*** GIVEN RECORDS ***

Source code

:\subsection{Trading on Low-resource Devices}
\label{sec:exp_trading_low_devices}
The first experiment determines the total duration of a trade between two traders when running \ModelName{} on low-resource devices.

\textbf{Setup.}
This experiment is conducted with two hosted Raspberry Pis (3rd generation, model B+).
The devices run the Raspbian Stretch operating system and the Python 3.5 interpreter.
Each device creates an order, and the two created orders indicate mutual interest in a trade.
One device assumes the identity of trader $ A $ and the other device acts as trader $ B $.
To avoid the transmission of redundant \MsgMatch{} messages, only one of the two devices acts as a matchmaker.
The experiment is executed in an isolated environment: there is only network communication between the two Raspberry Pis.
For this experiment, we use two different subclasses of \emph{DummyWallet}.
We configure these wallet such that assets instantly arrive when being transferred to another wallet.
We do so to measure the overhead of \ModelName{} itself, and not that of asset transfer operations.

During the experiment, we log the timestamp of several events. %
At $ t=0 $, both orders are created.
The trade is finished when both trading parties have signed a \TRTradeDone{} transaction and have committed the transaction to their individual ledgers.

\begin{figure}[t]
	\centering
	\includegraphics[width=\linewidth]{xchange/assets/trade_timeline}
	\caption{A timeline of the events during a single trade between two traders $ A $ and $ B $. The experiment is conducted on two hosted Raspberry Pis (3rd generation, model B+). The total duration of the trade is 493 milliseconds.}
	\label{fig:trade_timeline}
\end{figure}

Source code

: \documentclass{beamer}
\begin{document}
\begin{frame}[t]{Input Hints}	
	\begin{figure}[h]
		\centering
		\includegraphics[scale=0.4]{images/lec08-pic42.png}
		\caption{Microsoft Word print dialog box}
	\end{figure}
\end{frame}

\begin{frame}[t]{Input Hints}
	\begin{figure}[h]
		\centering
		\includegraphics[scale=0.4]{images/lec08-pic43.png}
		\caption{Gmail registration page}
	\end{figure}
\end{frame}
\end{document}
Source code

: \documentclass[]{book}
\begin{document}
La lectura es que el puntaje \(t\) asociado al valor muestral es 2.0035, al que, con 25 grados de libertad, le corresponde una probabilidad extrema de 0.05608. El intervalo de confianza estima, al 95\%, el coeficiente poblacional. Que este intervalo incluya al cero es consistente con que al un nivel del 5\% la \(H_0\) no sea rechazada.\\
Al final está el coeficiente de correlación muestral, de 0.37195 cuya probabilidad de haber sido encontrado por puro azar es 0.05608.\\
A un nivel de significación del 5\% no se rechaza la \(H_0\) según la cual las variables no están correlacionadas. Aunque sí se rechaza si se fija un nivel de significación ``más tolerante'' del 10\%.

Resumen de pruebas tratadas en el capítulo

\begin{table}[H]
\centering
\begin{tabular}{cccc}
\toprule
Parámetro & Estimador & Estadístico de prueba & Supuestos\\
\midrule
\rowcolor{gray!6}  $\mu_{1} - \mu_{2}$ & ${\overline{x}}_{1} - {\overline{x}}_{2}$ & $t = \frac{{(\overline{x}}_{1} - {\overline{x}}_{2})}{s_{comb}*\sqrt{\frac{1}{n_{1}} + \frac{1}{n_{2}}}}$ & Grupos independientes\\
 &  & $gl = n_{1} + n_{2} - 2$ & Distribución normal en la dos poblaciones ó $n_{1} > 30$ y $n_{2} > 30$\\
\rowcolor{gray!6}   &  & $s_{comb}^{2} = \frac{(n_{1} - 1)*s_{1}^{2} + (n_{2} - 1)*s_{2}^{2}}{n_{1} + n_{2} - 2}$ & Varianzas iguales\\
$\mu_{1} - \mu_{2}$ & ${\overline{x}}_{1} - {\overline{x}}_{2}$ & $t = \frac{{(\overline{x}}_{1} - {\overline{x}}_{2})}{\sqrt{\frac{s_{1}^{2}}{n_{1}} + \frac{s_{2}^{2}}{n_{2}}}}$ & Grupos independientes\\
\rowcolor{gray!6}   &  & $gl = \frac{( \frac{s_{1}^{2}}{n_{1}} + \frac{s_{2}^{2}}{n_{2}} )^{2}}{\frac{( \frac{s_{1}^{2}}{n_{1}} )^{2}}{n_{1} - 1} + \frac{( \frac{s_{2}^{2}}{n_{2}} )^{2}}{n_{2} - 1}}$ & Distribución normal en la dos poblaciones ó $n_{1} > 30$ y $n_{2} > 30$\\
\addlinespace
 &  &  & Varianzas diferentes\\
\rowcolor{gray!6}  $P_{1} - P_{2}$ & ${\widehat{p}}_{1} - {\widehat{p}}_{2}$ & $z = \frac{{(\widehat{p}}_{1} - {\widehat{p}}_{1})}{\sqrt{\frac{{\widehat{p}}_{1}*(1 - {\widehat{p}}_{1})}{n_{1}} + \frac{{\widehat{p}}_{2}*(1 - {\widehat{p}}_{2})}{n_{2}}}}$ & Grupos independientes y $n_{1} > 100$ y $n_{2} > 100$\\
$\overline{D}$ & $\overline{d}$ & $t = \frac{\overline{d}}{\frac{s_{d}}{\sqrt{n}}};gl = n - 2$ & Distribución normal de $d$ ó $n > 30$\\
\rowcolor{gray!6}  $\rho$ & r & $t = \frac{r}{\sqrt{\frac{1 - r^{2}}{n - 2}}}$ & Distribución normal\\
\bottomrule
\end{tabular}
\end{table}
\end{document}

*** End of GIVEN RECORDS ***

In the records above, locate each line with the word "created". Copy all such lines.

*ANSWER TO THIS EXERCISE:*
Each device creates an order, and the two created orders indicate mutual interest in a trade.
At $ t=0 $, both orders are created.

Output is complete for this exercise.